New research by Caravel Group and Melbourne Business School has found major project governance teams are dysfunctional, lack the skills and experience to govern major projects, exhibit poor corporate behaviour, are conflict-ridden and rarely have their performance measured or reviewed. Project success rates in Australia were found to be on average 40 to 50 percent, and while blame for failure has traditionally been laid at the door of the project management team, it was found that most of the fault actually lies with the project governance team.
Project management teams focus on creating the deliverables in accordance with the scope of work. They manage the people, money and resources and all other facets for delivery and report to the project governance team. Aside from monitoring progress and supporting the project management team, the project governance team should focus on the strategic intent of the project and delivery of the value promised in the business case. Project governance, therefore, encompasses authority, accountability, stewardship, leadership, direction and control.

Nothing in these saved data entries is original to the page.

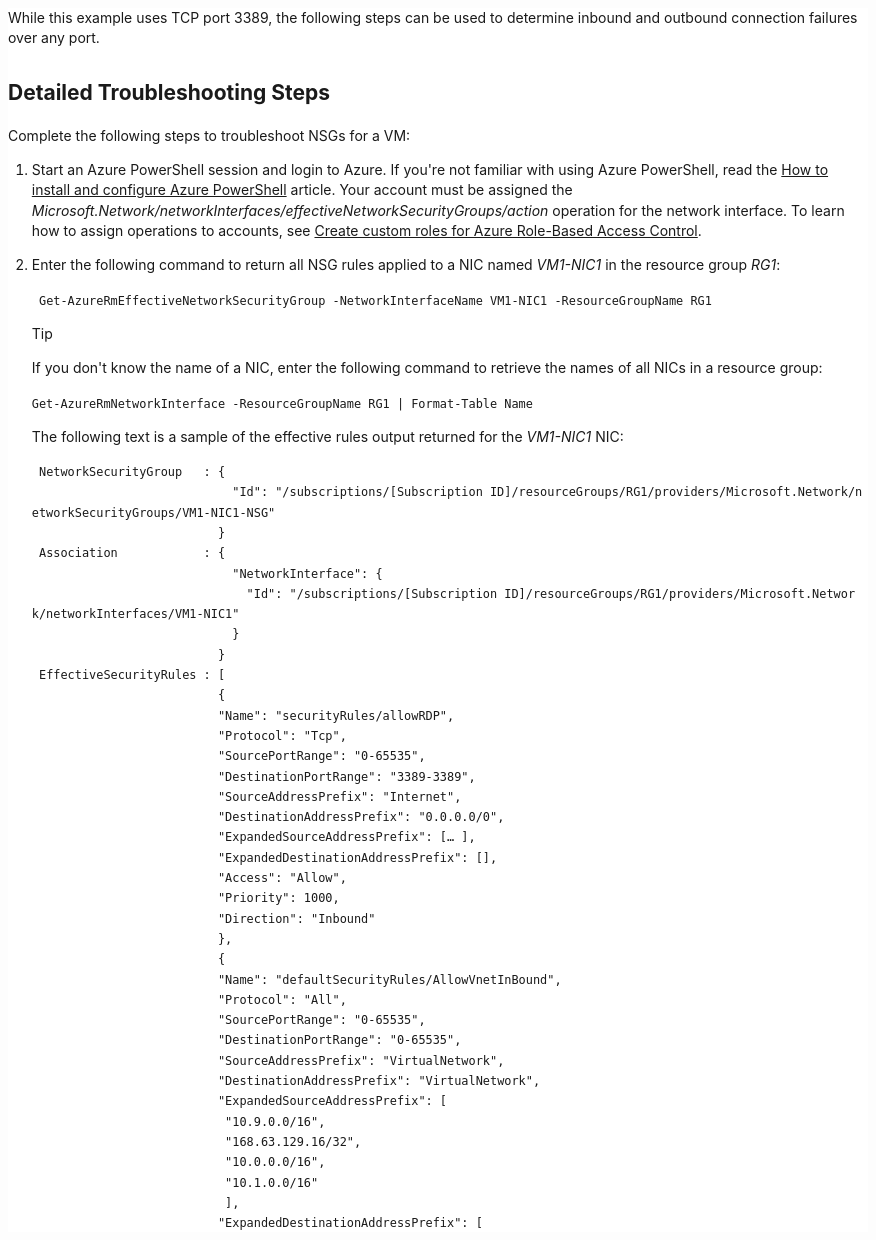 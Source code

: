 While this example uses TCP port 3389, the following steps can be used to determine inbound and outbound connection failures over any port.

## Detailed Troubleshooting Steps
Complete the following steps to troubleshoot NSGs for a VM:

1. Start an Azure PowerShell session and login to Azure. If you're not familiar with using Azure PowerShell, read the [How to install and configure Azure PowerShell](/powershell/azure/overview) article. Your account must be assigned the *Microsoft.Network/networkInterfaces/effectiveNetworkSecurityGroups/action* operation for the network interface. To learn how to assign operations to accounts, see [Create custom roles for Azure Role-Based Access Control](../active-directory/role-based-access-control-custom-roles.md?toc=%2fazure%2fvirtual-network%2ftoc.json#actions).
2. Enter the following command to return all NSG rules applied to a NIC named *VM1-NIC1* in the resource group *RG1*:
   
        Get-AzureRmEffectiveNetworkSecurityGroup -NetworkInterfaceName VM1-NIC1 -ResourceGroupName RG1
   
   > [!TIP]
   > If you don't know the name of a NIC, enter the following command to retrieve the names of all NICs in a resource group: 
   > 
   > `Get-AzureRmNetworkInterface -ResourceGroupName RG1 | Format-Table Name`
   > 
   > 
   
    The following text is a sample of the effective rules output returned for the *VM1-NIC1* NIC:
   
        NetworkSecurityGroup   : {
                                   "Id": "/subscriptions/[Subscription ID]/resourceGroups/RG1/providers/Microsoft.Network/networkSecurityGroups/VM1-NIC1-NSG"
                                 }
        Association            : {
                                   "NetworkInterface": {
                                     "Id": "/subscriptions/[Subscription ID]/resourceGroups/RG1/providers/Microsoft.Network/networkInterfaces/VM1-NIC1"
                                   }
                                 }
        EffectiveSecurityRules : [
                                 {
                                 "Name": "securityRules/allowRDP",
                                 "Protocol": "Tcp",
                                 "SourcePortRange": "0-65535",
                                 "DestinationPortRange": "3389-3389",
                                 "SourceAddressPrefix": "Internet",
                                 "DestinationAddressPrefix": "0.0.0.0/0",
                                 "ExpandedSourceAddressPrefix": [… ],
                                 "ExpandedDestinationAddressPrefix": [],
                                 "Access": "Allow",
                                 "Priority": 1000,
                                 "Direction": "Inbound"
                                 },
                                 {
                                 "Name": "defaultSecurityRules/AllowVnetInBound",
                                 "Protocol": "All",
                                 "SourcePortRange": "0-65535",
                                 "DestinationPortRange": "0-65535",
                                 "SourceAddressPrefix": "VirtualNetwork",
                                 "DestinationAddressPrefix": "VirtualNetwork",
                                 "ExpandedSourceAddressPrefix": [
                                  "10.9.0.0/16",
                                  "168.63.129.16/32",
                                  "10.0.0.0/16",
                                  "10.1.0.0/16"
                                  ],
                                 "ExpandedDestinationAddressPrefix": [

“Too many governance teams are stacked with ‘stakeholders’ to secure buy-in rather than people with proven ability to govern projects,” Graeme Cocks, Melbourne Business School associate professor, states. “These people are often heavily conflicted and have no accountability for their project governance role.”
When measured against nine basic elements for successful project governance the respondents deliver an average score of only 24 percent. “The most glaring omission is lack of an approved governance plan – these were absent 87 percent of the time,” Paul Myers, Caravel Group director and CEO, states.
Teams also performed badly in ensuring zero conflicts of interest, adequate delegated financial authority, and understanding the difference between consultants, solution and project delivery SMEs. “Our findings demonstrate that a major rethink and reform of project governance practices in Australia is required,” Myers concludes.